Dataset records:
BEGIN

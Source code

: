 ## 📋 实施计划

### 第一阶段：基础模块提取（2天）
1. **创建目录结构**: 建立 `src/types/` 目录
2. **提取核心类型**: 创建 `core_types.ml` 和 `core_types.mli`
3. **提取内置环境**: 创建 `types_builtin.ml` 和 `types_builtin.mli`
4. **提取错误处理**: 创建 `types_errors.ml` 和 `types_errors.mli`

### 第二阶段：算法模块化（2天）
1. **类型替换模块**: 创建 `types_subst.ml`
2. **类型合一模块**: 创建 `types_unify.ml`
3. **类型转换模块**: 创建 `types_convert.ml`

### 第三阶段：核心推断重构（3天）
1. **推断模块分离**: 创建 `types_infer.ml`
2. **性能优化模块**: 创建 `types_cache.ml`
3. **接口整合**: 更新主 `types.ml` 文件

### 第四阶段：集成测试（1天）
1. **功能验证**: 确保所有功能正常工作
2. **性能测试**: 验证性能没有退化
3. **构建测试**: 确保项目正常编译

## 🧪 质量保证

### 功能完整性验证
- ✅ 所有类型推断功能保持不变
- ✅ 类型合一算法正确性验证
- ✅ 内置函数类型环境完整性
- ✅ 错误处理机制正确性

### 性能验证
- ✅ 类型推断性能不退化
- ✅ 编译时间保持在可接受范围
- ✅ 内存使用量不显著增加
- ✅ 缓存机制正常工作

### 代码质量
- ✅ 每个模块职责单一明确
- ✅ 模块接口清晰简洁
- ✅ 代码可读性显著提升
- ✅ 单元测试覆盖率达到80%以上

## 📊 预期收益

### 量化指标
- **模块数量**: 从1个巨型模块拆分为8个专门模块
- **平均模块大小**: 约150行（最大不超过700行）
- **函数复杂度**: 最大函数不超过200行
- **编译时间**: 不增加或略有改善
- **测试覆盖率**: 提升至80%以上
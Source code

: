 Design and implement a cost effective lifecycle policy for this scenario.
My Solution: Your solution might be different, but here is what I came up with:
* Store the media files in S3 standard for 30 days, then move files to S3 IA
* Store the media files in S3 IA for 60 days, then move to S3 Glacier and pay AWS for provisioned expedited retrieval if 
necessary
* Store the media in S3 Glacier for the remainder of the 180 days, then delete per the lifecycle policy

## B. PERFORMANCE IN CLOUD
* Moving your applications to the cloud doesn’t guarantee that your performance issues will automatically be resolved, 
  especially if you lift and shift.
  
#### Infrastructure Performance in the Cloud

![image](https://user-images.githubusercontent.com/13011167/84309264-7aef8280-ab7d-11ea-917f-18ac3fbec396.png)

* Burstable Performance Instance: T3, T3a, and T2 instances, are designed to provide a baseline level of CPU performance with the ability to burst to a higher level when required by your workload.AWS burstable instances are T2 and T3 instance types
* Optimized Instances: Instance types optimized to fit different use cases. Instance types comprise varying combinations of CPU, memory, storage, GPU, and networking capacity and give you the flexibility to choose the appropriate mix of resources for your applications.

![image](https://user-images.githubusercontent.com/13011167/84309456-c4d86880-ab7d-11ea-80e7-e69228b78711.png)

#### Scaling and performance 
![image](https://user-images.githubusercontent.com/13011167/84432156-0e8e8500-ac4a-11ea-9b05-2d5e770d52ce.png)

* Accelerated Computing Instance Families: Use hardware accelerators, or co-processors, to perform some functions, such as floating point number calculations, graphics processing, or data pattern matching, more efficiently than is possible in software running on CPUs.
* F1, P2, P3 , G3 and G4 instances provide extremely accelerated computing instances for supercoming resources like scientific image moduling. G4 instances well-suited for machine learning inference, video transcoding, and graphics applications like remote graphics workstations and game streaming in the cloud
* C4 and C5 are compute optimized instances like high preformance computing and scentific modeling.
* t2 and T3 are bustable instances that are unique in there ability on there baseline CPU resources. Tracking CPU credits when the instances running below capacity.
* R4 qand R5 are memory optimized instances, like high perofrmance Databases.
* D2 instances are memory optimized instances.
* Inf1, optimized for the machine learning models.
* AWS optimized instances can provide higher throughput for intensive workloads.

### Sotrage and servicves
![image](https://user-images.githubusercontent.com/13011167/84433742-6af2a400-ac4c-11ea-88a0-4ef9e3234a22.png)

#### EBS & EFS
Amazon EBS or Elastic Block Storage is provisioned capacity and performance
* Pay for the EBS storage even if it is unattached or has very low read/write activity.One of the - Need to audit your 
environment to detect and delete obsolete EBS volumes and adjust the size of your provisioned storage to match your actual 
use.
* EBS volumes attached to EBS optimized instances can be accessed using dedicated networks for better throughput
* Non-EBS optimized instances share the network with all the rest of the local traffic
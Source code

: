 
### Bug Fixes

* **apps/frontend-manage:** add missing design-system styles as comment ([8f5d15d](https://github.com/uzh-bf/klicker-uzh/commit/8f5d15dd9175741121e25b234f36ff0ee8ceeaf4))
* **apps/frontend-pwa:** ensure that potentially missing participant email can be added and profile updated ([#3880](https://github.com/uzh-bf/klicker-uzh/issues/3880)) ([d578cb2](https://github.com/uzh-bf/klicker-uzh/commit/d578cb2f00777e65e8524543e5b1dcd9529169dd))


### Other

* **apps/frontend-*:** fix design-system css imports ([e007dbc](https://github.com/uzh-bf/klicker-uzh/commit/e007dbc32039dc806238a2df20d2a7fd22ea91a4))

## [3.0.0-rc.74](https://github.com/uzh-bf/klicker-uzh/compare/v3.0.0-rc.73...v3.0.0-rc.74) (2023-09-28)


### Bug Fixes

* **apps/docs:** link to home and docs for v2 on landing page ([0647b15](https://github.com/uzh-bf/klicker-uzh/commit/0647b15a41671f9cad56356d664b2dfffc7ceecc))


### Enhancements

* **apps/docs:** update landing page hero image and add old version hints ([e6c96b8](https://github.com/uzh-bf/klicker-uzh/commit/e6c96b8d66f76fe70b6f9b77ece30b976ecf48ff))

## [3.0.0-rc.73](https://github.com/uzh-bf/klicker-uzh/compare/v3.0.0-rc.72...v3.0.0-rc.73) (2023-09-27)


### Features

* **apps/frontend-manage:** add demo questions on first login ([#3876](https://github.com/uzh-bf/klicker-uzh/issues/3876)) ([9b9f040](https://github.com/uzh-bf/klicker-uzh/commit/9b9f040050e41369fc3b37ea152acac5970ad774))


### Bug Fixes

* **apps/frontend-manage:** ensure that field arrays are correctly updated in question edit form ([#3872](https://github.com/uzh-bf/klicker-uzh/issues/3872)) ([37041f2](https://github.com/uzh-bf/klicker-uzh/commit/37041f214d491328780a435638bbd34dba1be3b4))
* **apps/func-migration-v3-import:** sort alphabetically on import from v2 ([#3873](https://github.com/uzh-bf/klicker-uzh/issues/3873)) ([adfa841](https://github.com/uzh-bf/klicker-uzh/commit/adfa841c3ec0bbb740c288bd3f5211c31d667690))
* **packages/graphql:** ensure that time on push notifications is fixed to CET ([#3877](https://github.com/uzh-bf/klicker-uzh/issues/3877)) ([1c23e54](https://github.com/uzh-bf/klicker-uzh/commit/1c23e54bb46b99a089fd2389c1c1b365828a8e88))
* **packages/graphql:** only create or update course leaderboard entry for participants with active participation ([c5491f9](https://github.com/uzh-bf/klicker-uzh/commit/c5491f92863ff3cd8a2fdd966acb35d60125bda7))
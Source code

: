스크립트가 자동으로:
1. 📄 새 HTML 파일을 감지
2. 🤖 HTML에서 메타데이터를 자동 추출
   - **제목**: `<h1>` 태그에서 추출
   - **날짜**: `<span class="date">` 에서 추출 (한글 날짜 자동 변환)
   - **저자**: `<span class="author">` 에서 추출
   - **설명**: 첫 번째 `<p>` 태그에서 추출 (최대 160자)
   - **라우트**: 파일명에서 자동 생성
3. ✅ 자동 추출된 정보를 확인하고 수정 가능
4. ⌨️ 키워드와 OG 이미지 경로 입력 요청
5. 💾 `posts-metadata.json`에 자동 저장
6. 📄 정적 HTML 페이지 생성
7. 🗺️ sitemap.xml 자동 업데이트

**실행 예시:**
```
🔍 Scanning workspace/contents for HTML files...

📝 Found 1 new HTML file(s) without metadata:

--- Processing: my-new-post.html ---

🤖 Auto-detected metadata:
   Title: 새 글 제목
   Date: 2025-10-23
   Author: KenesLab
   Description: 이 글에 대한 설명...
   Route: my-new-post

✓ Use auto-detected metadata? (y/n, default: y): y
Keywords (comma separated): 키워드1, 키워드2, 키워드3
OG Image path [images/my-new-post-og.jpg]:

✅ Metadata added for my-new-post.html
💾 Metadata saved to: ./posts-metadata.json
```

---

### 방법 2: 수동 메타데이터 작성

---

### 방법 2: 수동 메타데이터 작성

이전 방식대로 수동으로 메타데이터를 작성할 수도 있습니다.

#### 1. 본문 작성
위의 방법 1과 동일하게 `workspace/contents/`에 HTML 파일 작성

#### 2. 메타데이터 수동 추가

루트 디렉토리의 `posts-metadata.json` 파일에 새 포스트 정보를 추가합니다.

END

WORK TASK: Make a copy of each line in the records above that has the word "manage".

EXPECTED ANSWER:
* **apps/frontend-manage:** add missing design-system styles as comment ([8f5d15d](https://github.com/uzh-bf/klicker-uzh/commit/8f5d15dd9175741121e25b234f36ff0ee8ceeaf4))
* **apps/frontend-manage:** add demo questions on first login ([#3876](https://github.com/uzh-bf/klicker-uzh/issues/3876)) ([9b9f040](https://github.com/uzh-bf/klicker-uzh/commit/9b9f040050e41369fc3b37ea152acac5970ad774))
* **apps/frontend-manage:** ensure that field arrays are correctly updated in question edit form ([#3872](https://github.com/uzh-bf/klicker-uzh/issues/3872)) ([37041f2](https://github.com/uzh-bf/klicker-uzh/commit/37041f214d491328780a435638bbd34dba1be3b4))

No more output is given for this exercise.